WHAT IS REQUIRED: Filter the lines below, copying only those with the string "Anzahl".

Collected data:
= Beginning of Section =
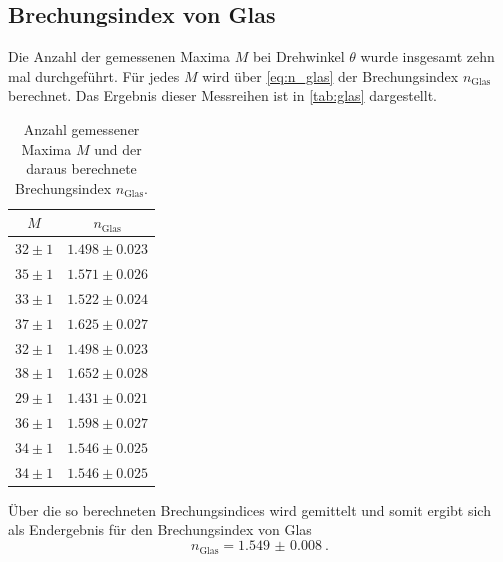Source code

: \subsection{Brechungsindex von Glas}
Die Anzahl der gemessenen Maxima $M$ bei Drehwinkel $\theta$ wurde insgesamt zehn mal durchgeführt.
Für jedes $M$ wird über \autoref{eq:n_glas} der Brechungsindex $n_\text{Glas}$ berechnet.
Das Ergebnis dieser Messreihen ist in \autoref{tab:glas} dargestellt.
\begin{table}
    \centering
    \caption{Anzahl gemessener Maxima $M$ und der daraus berechnete Brechungsindex $n_\text{Glas}$.}
    \label{tab:glas}
    \begin{tabular}{c c}
        \toprule
        $M$ & $n_\text{Glas}$ \\
        \midrule
        $32 \pm 1 $ & $1.498 \pm 0.023 $ \\
        $35 \pm 1 $ & $1.571 \pm 0.026 $ \\
        $33 \pm 1 $ & $1.522 \pm 0.024 $ \\
        $37 \pm 1 $ & $1.625 \pm 0.027 $ \\
        $32 \pm 1 $ & $1.498 \pm 0.023 $ \\
        $38 \pm 1 $ & $1.652 \pm 0.028 $ \\
        $29 \pm 1 $ & $1.431 \pm 0.021 $ \\
        $36 \pm 1 $ & $1.598 \pm 0.027 $ \\
        $34 \pm 1 $ & $1.546 \pm 0.025 $ \\
        $34 \pm 1 $ & $1.546 \pm 0.025 $ \\
        \bottomrule
    \end{tabular}
\end{table}
Über die so berechneten Brechungsindices wird gemittelt und somit ergibt sich als Endergebnis für den Brechungsindex von Glas
\begin{equation*}
    n_\text{Glas} = \qty{1.549(8)}{}.
\end{equation*}

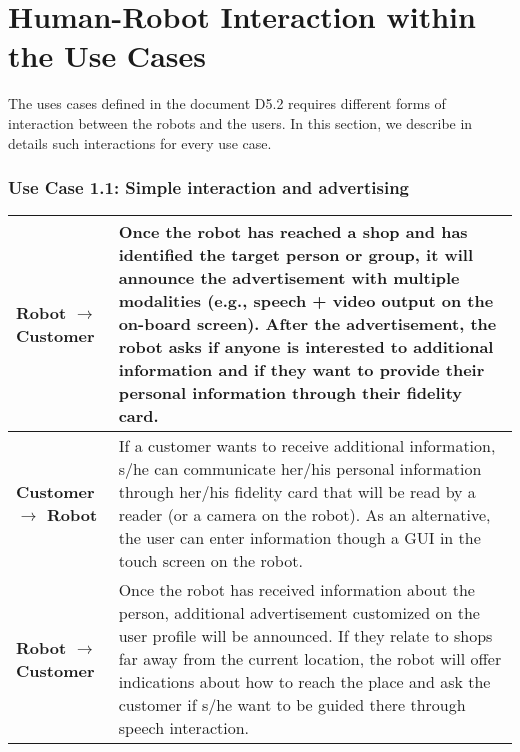 \section{Human-Robot Interaction within the Use Cases}

The uses cases defined in the document D5.2 requires different forms of interaction between the robots and the users. In this section, we describe in details such interactions for every use case.

\subsubsection*{Use Case 1.1: Simple interaction and advertising}

\begin{tabular}{|l|l|}

\hline

{\bf Robot  $\rightarrow$ Customer} &
\begin{minipage}{11cm}
\vspace{1em}
Once the robot has reached a shop and has identified the target person or group,
it will announce the advertisement with multiple modalities (e.g., speech + video output on the
on-board screen). After the advertisement, the robot asks if anyone is interested to additional information and if they want to provide their personal information through their fidelity card.
\vspace{1em}
\end{minipage}

 \\ \hline


{\bf Customer  $\rightarrow$ Robot} &
\begin{minipage}{11cm}
\vspace{1em}
If a customer wants to receive additional information, s/he can communicate her/his personal information through her/his fidelity card that will be read by a reader (or a camera on the robot). As an alternative, the user can enter information though a GUI in the touch screen on the robot.
\vspace{1em}
\end{minipage}

\\ \hline

{\bf Robot  $\rightarrow$ Customer} &
\begin{minipage}{11cm}
\vspace{1em}
Once the robot has received information about the person, additional advertisement customized on the user profile will be announced. If they relate to shops far away from the current location, the robot will offer indications about how to reach the place and ask the customer if s/he want to be guided there through speech interaction.
\vspace{1em}
\end{minipage}

\\ \hline

\end{tabular}



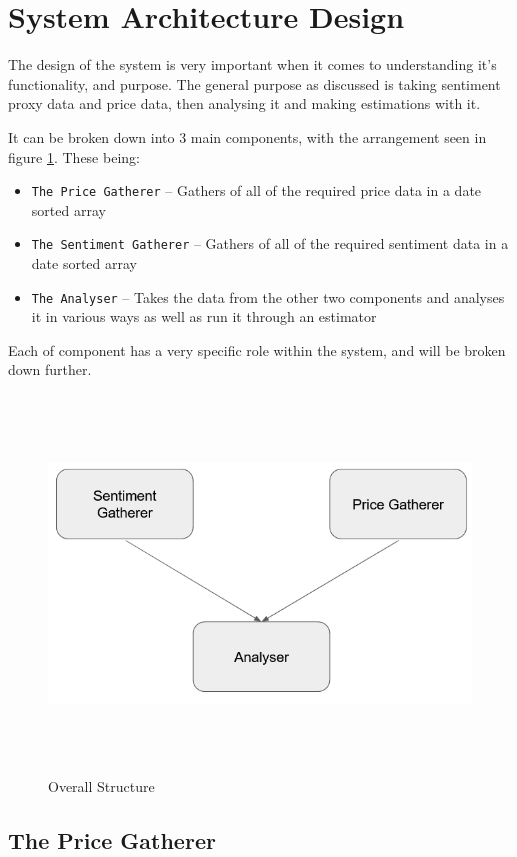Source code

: \section{System Architecture Design}

The design of the system is very important when it comes to understanding it's functionality, and purpose. The general purpose as discussed is taking sentiment proxy data and price data, then analysing it and making estimations with it.

It can be broken down into 3 main components, with the arrangement seen in figure \ref{fig:overallstructure}. These being:
\begin{itemize}
    \item \texttt{The Price Gatherer} -- Gathers of all of the required price data in a date sorted array
    \item \texttt{The Sentiment Gatherer} -- Gathers of all of the required sentiment data in a date sorted array
    \item \texttt{The Analyser} -- Takes the data from the other two components and analyses it in various ways as well as run it through an estimator
\end{itemize}
Each of component has a very specific role within the system, and will be broken down further.
\begin{figure}[h]
    \centering
    \includegraphics[width=15cm,height=10cm,keepaspectratio]{design/OverallStructure.png}
    \caption{Overall Structure}
    \label{fig:overallstructure}
\end{figure}

\subsection{The Price Gatherer}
= End of Section =
EXPECTED OUTPUT:
Die Anzahl der gemessenen Maxima $M$ bei Drehwinkel $\theta$ wurde insgesamt zehn mal durchgeführt.
    \caption{Anzahl gemessener Maxima $M$ und der daraus berechnete Brechungsindex $n_\text{Glas}$.}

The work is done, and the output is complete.